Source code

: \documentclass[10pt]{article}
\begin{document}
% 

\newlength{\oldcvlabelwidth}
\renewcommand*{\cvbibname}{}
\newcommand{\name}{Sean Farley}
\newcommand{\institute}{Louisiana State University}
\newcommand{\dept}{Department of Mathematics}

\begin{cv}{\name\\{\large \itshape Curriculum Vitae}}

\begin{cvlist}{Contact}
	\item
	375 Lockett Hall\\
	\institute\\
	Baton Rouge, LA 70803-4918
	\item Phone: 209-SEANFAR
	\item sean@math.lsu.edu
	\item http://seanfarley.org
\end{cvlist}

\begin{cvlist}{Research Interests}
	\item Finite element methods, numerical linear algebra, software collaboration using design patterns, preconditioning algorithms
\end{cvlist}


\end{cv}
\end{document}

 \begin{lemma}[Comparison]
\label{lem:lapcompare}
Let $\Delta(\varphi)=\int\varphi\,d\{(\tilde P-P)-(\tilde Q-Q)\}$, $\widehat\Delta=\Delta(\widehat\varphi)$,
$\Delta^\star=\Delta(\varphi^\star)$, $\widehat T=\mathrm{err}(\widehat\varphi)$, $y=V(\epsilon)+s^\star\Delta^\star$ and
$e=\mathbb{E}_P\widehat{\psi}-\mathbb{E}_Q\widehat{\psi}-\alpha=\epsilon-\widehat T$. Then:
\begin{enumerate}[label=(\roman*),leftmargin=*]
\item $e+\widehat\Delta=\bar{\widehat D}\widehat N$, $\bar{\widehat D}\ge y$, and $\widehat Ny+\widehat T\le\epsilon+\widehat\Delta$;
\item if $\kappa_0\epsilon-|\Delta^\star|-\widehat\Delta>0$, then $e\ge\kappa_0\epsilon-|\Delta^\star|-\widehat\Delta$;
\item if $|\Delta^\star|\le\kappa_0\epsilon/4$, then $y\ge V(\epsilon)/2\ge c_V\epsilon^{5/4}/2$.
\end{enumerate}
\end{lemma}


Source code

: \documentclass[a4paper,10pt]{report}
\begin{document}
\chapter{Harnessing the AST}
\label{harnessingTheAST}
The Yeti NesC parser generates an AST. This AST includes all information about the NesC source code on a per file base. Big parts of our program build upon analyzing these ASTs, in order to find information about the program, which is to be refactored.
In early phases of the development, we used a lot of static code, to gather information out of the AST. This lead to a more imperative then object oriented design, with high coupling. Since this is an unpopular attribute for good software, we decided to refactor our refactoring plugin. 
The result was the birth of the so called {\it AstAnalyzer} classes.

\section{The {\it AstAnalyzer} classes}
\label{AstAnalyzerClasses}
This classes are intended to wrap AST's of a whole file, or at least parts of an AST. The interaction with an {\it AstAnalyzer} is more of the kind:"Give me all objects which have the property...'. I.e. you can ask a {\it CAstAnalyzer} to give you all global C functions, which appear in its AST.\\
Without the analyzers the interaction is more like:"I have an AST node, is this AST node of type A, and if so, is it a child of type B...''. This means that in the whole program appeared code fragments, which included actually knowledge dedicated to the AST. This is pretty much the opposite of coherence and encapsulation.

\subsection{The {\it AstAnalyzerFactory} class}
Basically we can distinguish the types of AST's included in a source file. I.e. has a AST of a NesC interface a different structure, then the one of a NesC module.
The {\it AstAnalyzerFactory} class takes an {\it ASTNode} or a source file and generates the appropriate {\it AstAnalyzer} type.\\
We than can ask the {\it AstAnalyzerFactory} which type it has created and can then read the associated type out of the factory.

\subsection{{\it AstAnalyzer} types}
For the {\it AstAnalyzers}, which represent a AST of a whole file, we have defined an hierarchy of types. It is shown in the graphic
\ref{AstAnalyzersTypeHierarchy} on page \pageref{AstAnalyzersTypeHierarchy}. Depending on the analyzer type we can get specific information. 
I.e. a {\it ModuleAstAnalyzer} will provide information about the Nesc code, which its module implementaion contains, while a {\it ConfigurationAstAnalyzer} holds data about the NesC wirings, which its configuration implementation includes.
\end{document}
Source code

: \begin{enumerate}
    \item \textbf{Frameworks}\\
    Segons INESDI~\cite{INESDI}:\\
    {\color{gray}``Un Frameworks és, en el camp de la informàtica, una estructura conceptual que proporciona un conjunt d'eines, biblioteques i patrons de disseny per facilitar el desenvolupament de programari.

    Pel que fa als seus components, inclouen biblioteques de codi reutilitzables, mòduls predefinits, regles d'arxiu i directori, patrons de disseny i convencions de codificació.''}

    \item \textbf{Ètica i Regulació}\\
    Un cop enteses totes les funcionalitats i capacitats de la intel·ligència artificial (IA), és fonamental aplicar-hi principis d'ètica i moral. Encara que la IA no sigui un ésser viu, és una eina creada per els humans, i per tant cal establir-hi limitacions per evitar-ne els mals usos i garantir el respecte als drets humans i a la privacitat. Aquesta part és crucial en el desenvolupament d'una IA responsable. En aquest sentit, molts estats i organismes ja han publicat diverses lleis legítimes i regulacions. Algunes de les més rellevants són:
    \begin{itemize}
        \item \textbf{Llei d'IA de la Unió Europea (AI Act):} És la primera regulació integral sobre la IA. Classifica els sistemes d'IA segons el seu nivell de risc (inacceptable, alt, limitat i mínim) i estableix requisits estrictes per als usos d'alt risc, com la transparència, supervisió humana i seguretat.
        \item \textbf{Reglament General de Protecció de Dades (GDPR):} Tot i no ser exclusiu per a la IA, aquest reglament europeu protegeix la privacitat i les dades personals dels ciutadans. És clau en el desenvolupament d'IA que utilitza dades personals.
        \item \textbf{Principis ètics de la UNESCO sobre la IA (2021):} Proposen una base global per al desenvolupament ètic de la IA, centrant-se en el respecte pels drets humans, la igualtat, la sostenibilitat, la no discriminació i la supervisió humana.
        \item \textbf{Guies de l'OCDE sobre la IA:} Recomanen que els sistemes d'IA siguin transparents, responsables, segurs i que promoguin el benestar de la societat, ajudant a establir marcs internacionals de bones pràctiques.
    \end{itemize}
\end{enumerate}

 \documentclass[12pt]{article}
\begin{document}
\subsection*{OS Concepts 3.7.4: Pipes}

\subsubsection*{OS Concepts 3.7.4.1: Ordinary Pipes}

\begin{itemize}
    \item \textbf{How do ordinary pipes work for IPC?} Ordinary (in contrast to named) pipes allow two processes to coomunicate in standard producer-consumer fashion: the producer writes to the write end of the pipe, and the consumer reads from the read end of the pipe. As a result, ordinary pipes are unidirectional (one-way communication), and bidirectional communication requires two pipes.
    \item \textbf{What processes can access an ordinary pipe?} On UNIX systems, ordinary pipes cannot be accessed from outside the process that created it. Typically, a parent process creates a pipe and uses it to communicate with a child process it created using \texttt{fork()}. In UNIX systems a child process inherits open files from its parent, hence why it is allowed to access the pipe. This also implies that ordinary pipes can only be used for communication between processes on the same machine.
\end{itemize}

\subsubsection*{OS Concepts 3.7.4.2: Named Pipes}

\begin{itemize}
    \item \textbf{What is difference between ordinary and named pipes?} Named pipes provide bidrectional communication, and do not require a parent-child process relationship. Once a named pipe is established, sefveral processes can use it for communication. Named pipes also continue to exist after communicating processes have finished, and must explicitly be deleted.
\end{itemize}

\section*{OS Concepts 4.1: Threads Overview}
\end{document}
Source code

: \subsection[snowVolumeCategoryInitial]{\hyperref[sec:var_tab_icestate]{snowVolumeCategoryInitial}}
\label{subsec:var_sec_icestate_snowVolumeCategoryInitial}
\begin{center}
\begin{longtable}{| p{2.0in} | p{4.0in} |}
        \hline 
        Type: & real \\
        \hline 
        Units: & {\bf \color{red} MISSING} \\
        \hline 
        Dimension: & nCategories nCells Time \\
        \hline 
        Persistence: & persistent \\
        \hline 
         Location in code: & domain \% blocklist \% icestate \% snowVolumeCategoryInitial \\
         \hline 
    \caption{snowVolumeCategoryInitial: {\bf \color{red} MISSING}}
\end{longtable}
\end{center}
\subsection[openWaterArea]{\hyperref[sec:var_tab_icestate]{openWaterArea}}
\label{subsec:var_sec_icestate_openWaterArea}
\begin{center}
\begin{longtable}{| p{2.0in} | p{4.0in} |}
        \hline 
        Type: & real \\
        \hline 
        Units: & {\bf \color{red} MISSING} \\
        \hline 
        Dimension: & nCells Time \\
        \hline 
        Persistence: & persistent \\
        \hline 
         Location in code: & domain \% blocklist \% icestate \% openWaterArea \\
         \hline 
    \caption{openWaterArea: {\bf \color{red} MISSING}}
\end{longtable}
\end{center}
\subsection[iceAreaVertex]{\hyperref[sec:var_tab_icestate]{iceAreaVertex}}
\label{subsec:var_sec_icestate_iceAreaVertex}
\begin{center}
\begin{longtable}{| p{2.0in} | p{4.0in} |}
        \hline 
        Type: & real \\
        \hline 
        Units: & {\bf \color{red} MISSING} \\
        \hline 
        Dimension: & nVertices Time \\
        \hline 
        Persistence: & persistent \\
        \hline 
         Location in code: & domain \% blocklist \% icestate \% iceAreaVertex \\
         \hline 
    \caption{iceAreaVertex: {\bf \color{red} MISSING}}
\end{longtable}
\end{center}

[Exercise goal]: Which lines of the data above contain the string "respecte"? Copy each of them.

[Response for this exercise]:
    Un cop enteses totes les funcionalitats i capacitats de la intel·ligència artificial (IA), és fonamental aplicar-hi principis d'ètica i moral. Encara que la IA no sigui un ésser viu, és una eina creada per els humans, i per tant cal establir-hi limitacions per evitar-ne els mals usos i garantir el respecte als drets humans i a la privacitat. Aquesta part és crucial en el desenvolupament d'una IA responsable. En aquest sentit, molts estats i organismes ja han publicat diverses lleis legítimes i regulacions. Algunes de les més rellevants són:
        \item \textbf{Principis ètics de la UNESCO sobre la IA (2021):} Proposen una base global per al desenvolupament ètic de la IA, centrant-se en el respecte pels drets humans, la igualtat, la sostenibilitat, la no discriminació i la supervisió humana.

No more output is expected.